Holmes cradled his chin in his right hand and watched the moving picture with great interest. “Some trick of the light, surely?”

“But what do you see?”

Holmes plucked at a neat sideburn. “I see a faint curtain of light enclosing the parish boundaries.”

“And what do you take it to be?”

Holmes shook his head. “Some natural phenomenon perhaps? Something akin to the aurora borealis?”

“I think not.” The Professor closed the rooftop aperture and the room fell once more into darkness. Holmes heard the sound of a key turning in a lock, and a thin line of wan light spread into the room from a previously concealed doorway. “This is a somewhat private chamber,” the Professor whispered as he led the detective through the opening and into a gabled gallery set in the very eaves of the roof. What light there was entered through chinks between the slates. The old man struck flame to an enamelled oil-lamp, and the golden light threw a long and cluttered garret into perspective. It was lined on either side with tall, dark filing cabinets. Bundles of bound documents, some evidently of great age, were stacked upon and about these, or spilled out from half-opened drawers.

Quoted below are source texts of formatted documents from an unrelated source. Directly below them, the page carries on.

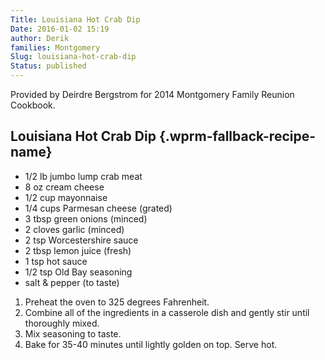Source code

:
 ```yaml
---
Title: Louisiana Hot Crab Dip
Date: 2016-01-02 15:19
author: Derik
families: Montgomery
Slug: louisiana-hot-crab-dip
Status: published
---
```


Provided by Deirdre Bergstrom for 2014 Montgomery Family Reunion Cookbook. <!--WPRM Recipe 192-->

<div class="wprm-fallback-recipe">

Louisiana Hot Crab Dip {.wprm-fallback-recipe-name}
----------------------

<div class="wprm-fallback-recipe-ingredients">

-   1/2 lb jumbo lump crab meat
-   8 oz cream cheese
-   1/2 cup mayonnaise
-   1/4 cups Parmesan cheese (grated)
-   3 tbsp green onions (minced)
-   2 cloves garlic (minced)
-   2 tsp Worcestershire sauce
-   2 tbsp lemon juice (fresh)
-   1 tsp hot sauce
-   1/2 tsp Old Bay seasoning
-   salt & pepper (to taste)

</div>

<div class="wprm-fallback-recipe-instructions">

1.  Preheat the oven to 325 degrees Fahrenheit.
2.  Combine all of the ingredients in a casserole dish and gently stir until thoroughly mixed.
3.  Mix seasoning to taste.
4.  Bake for 35-40 minutes until lightly golden on top. Serve hot.

</div>

<div class="wprm-fallback-recipe-notes">

</div>

</div>

<!--End WPRM Recipe-->
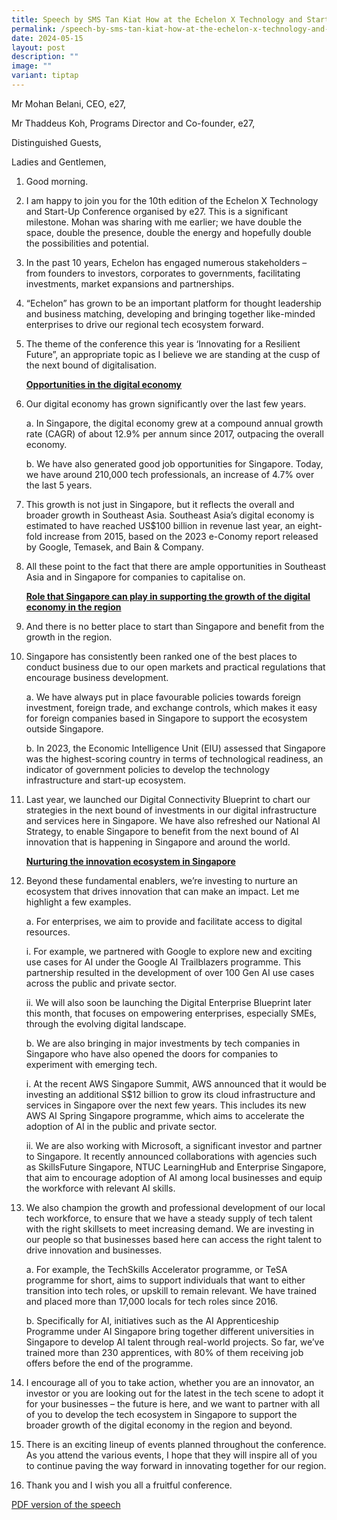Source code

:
 ```yaml
---
title: Speech by SMS Tan Kiat How at the Echelon X Technology and Startup Conference
permalink: /speech-by-sms-tan-kiat-how-at-the-echelon-x-technology-and-startup-conference/
date: 2024-05-15
layout: post
description: ""
image: ""
variant: tiptap
---
```

<p>Mr Mohan Belani, CEO, e27,</p>
<p>Mr Thaddeus Koh, Programs Director and Co-founder, e27,</p>
<p>Distinguished Guests,</p>
<p>Ladies and Gentlemen,</p>
<p></p>
<ol data-tight="true" class="tight">
<li>
<p>Good morning.</p>
<p></p>
</li>
<li>
<p>I am happy to join you for the 10th edition of the Echelon X Technology
and Start-Up Conference organised by e27. This is a significant milestone.
Mohan was sharing with me earlier; we have double the space, double the
presence, double the energy and hopefully double the possibilities and
potential.</p>
<p></p>
</li>
<li>
<p>In the past 10 years, Echelon has engaged numerous stakeholders – from
founders to investors, corporates to governments, facilitating investments,
market expansions and partnerships.</p>
<p></p>
</li>
<li>
<p>“Echelon” has grown to be an important platform for thought leadership
and business matching, developing and bringing together like-minded enterprises
to drive our regional tech ecosystem forward.</p>
<p></p>
</li>
<li>
<p>The theme of the conference this year is ‘Innovating for a Resilient Future”,
an appropriate topic as I believe we are standing at the cusp of the next
bound of digitalisation.</p>
<p></p>
<p><strong><u>Opportunities in the digital economy</u></strong>
</p>
<p></p>
</li>
<li>
<p>Our digital economy has grown significantly over the last few years.</p>
<p>a. In Singapore, the digital economy grew at a compound annual growth
rate (CAGR) of about 12.9% per annum since 2017, outpacing the overall
economy.</p>
<p>b. We have also generated good job opportunities for Singapore. Today,
we have around 210,000 tech professionals, an increase of 4.7% over the
last 5 years.</p>
<p></p>
</li>
<li>
<p>This growth is not just in Singapore, but it reflects the overall and
broader growth in Southeast Asia. Southeast Asia’s digital economy is estimated
to have reached US$100 billion in revenue last year, an eight-fold increase
from 2015, based on the 2023 e-Conomy report released by Google, Temasek,
and Bain &amp; Company.</p>
<p></p>
</li>
<li>
<p>All these point to the fact that there are ample opportunities in Southeast
Asia and in Singapore for companies to capitalise on.</p>
<p></p>
<p><strong><u>Role that Singapore can play in supporting the growth of the digital economy in the region</u></strong>
</p>
<p></p>
</li>
<li>
<p>And there is no better place to start than Singapore and benefit from
the growth in the region.</p>
<p></p>
</li>
<li>
<p>Singapore has consistently been ranked one of the best places to conduct
business due to our open markets and practical regulations that encourage
business development.</p>
<p>a. We have always put in place favourable policies towards foreign investment,
foreign trade, and exchange controls, which makes it easy for foreign companies
based in Singapore to support the ecosystem outside Singapore.</p>
<p>b. In 2023, the Economic Intelligence Unit (EIU) assessed that Singapore
was the highest-scoring country in terms of technological readiness, an
indicator of government policies to develop the technology infrastructure
and start-up ecosystem.</p>
<p></p>
</li>
<li>
<p>Last year, we launched our Digital Connectivity Blueprint to chart our
strategies in the next bound of investments in our digital infrastructure
and services here in Singapore. We have also refreshed our National AI
Strategy, to enable Singapore to benefit from the next bound of AI innovation
that is happening in Singapore and around the world.</p>
<p></p>
<p><strong><u>Nurturing the innovation ecosystem in Singapore</u></strong>
</p>
<p></p>
</li>
<li>
<p>Beyond these fundamental enablers, we’re investing to nurture an ecosystem
that drives innovation that can make an impact. Let me highlight a few
examples.</p>
<p>a. For enterprises, we aim to provide and facilitate access to digital
resources.</p>
<p>i. For example, we partnered with Google to explore new and exciting use
cases for AI under the Google AI Trailblazers programme. This partnership
resulted in the development of over 100 Gen AI use cases across the public
and private sector.</p>
<p>ii. We will also soon be launching the Digital Enterprise Blueprint later
this month, that focuses on empowering enterprises, especially SMEs, through
the evolving digital landscape.</p>
<p>b. We are also bringing in major investments by tech companies in Singapore
who have also opened the doors for companies to experiment with emerging
tech.</p>
<p>i. At the recent AWS Singapore Summit, AWS announced that it would be
investing an additional S$12 billion to grow its cloud infrastructure and
services in Singapore over the next few years. This includes its new AWS
AI Spring Singapore programme, which aims to accelerate the adoption of
AI in the public and private sector.</p>
<p>ii. We are also working with Microsoft, a significant investor and partner
to Singapore. It recently announced collaborations with agencies such as
SkillsFuture Singapore, NTUC LearningHub and Enterprise Singapore, that
aim to encourage adoption of AI among local businesses and equip the workforce
with relevant AI skills.</p>
<p></p>
</li>
<li>
<p>We also champion the growth and professional development of our local
tech workforce, to ensure that we have a steady supply of tech talent with
the right skillsets to meet increasing demand. We are investing in our
people so that businesses based here can access the right talent to drive
innovation and businesses.</p>
<p>a. For example, the TechSkills Accelerator programme, or TeSA programme
for short, aims to support individuals that want to either transition into
tech roles, or upskill to remain relevant. We have trained and placed more
than 17,000 locals for tech roles since 2016.</p>
<p>b. Specifically for AI, initiatives such as the AI Apprenticeship Programme
under AI Singapore bring together different universities in Singapore to
develop AI talent through real-world projects. So far, we’ve trained more
than 230 apprentices, with 80% of them receiving job offers before the
end of the programme.</p>
<p></p>
</li>
<li>
<p>I encourage all of you to take action, whether you are an innovator, an
investor or you are looking out for the latest in the tech scene to adopt
it for your businesses – the future is here, and we want to partner with
all of you to develop the tech ecosystem in Singapore to support the broader
growth of the digital economy in the region and beyond.</p>
<p></p>
</li>
<li>
<p>There is an exciting lineup of events planned throughout the conference.
As you attend the various events, I hope that they will inspire all of
you to continue paving the way forward in innovating together for our region.</p>
<p></p>
</li>
<li>
<p>Thank you and I wish you all a fruitful conference.</p>
</li>
</ol>
<p><a href="/files/Speeches 2024/Speech_by_SMS_Tan_Kiat_How_at_the_Echelon_X_Technology_and_Startup_Conference.pdf" rel="noopener noreferrer nofollow" target="_blank">PDF version of the speech</a>
</p>
<p></p>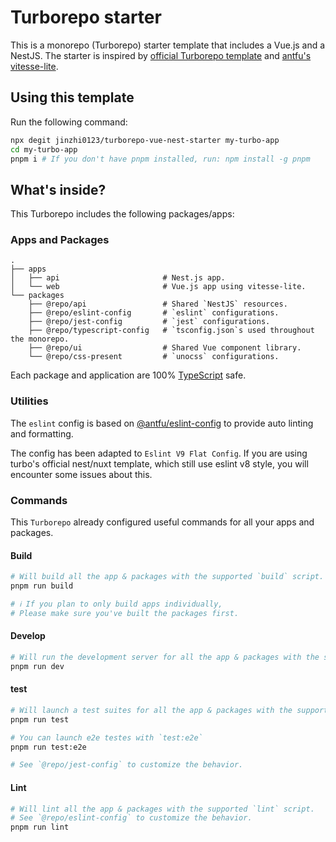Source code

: # Turborepo starter

This is a monorepo (Turborepo) starter template that includes a Vue.js and a NestJS. The starter is inspired by [official Turborepo template](https://turbo.build/) and [antfu's vitesse-lite](https://github.com/antfu-collective/vitesse-lite).

## Using this template

Run the following command:

```bash
npx degit jinzhi0123/turborepo-vue-nest-starter my-turbo-app
cd my-turbo-app
pnpm i # If you don't have pnpm installed, run: npm install -g pnpm
```

## What's inside?

This Turborepo includes the following packages/apps:

### Apps and Packages

    .
    ├── apps
    │   ├── api                       # Nest.js app.
    │   └── web                       # Vue.js app using vitesse-lite.
    └── packages
        ├── @repo/api                 # Shared `NestJS` resources.
        ├── @repo/eslint-config       # `eslint` configurations.
        ├── @repo/jest-config         # `jest` configurations.
        ├── @repo/typescript-config   # `tsconfig.json`s used throughout the monorepo.
        ├── @repo/ui                  # Shared Vue component library.
        └── @repo/css-present         # `unocss` configurations.

Each package and application are 100% [TypeScript](https://www.typescriptlang.org/) safe.



### Utilities

The `eslint` config is based on [@antfu/eslint-config](https://github.com/antfu/eslint-config) to provide auto linting and formatting. 

The config has been adapted to `Eslint V9 Flat Config`. If you are using turbo's official nest/nuxt template, which still use eslint v8 style, you will encounter some issues about this.


### Commands

This `Turborepo` already configured useful commands for all your apps and packages.

#### Build

```bash
# Will build all the app & packages with the supported `build` script.
pnpm run build

# ℹ️ If you plan to only build apps individually,
# Please make sure you've built the packages first.
```

#### Develop

```bash
# Will run the development server for all the app & packages with the supported `dev` script.
pnpm run dev
```

#### test

```bash
# Will launch a test suites for all the app & packages with the supported `test` script.
pnpm run test

# You can launch e2e testes with `test:e2e`
pnpm run test:e2e

# See `@repo/jest-config` to customize the behavior.
```

#### Lint

```bash
# Will lint all the app & packages with the supported `lint` script.
# See `@repo/eslint-config` to customize the behavior.
pnpm run lint
```

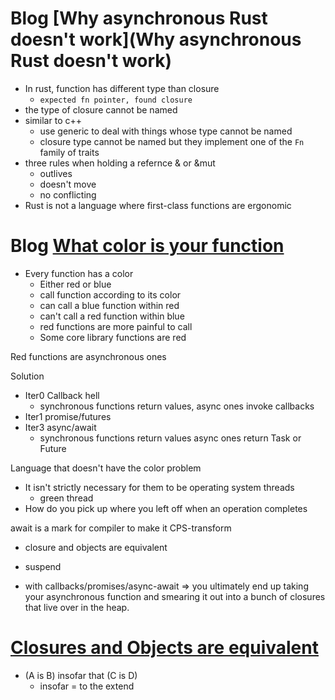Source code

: # Blog [Why asynchronous Rust doesn't work](Why asynchronous Rust doesn't work)

* In rust, function has different type than closure
  * ```expected fn pointer, found closure```
* the type of closure cannot be named
* similar to c++
  * use generic to deal with things whose type cannot be named
  * closure type cannot be named but they implement one of the `Fn` family of traits
* three rules when holding a refernce & or &mut
  * outlives
  * doesn't move
  * no conflicting
* Rust is not a language where first-class functions are ergonomic

# Blog [What color is your function](https://journal.stuffwithstuff.com/2015/02/01/what-color-is-your-function/)

* Every function has a color
  * Either red or blue
  * call function according to its color
  * can call a blue function within red
  * can't call a red function within blue
  * red functions are more painful to call
  * Some core library functions are red


Red functions are asynchronous ones
  

Solution
  * Iter0 Callback hell
    * synchronous functions return values, async ones invoke callbacks
  * Iter1 promise/futures
  * Iter3 async/await
    * synchronous functions return values async ones return Task<T> or Future<T>

Language that doesn't have the color problem
* It isn't strictly necessary for them to be operating system threads
  * green thread
* How do you pick up where you left off when an operation completes

await is a mark for compiler to make it CPS-transform

* closure and objects are equivalent

* suspend

* with callbacks/promises/async-await => you ultimately end up taking your asynchronous function and smearing it out into a bunch of closures that live over in the heap.

# [Closures and Objects are equivalent](http://wiki.c2.com/?ClosuresAndObjectsAreEquivalent)

* (A is B) insofar that (C is D)
  * insofar = to the extend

“As you can observe, I have been following the course of this particular investigation for a good many years.”

Holmes ran his finger lightly over the waxen paper of a crumbling document exposing a seal imprinted with the date 1703. “And all this has been amassed to the furtherance of one single goal?”

The Professor nodded. “It is the product of many lifetimes’ work and yet now, with all this behind me, I am still lost for a solution to the matter now closely pressing upon us.”

“But what is it, Professor? What have you found and what do you yet seek? Tell me how I might aid you, you have but to ask.”

“What I have here is evidence. But it is evidence of a most unique nature, for it is evidence of a crime which is yet to be committed; the greatest crime of them all. I have my case together and I can predict fairly accurately as to what will occur and when, but I have yet to come up with a solution as to a way that I might prevent it happening.”

“But what is it?”

“Armageddon. The apocalypse,” said Professor Slocombe. “The coming of the millennium. Did you think that I would have gone to all this trouble for anything less?”

Sherlock Holmes shook his head slowly. “I suppose not,” said he.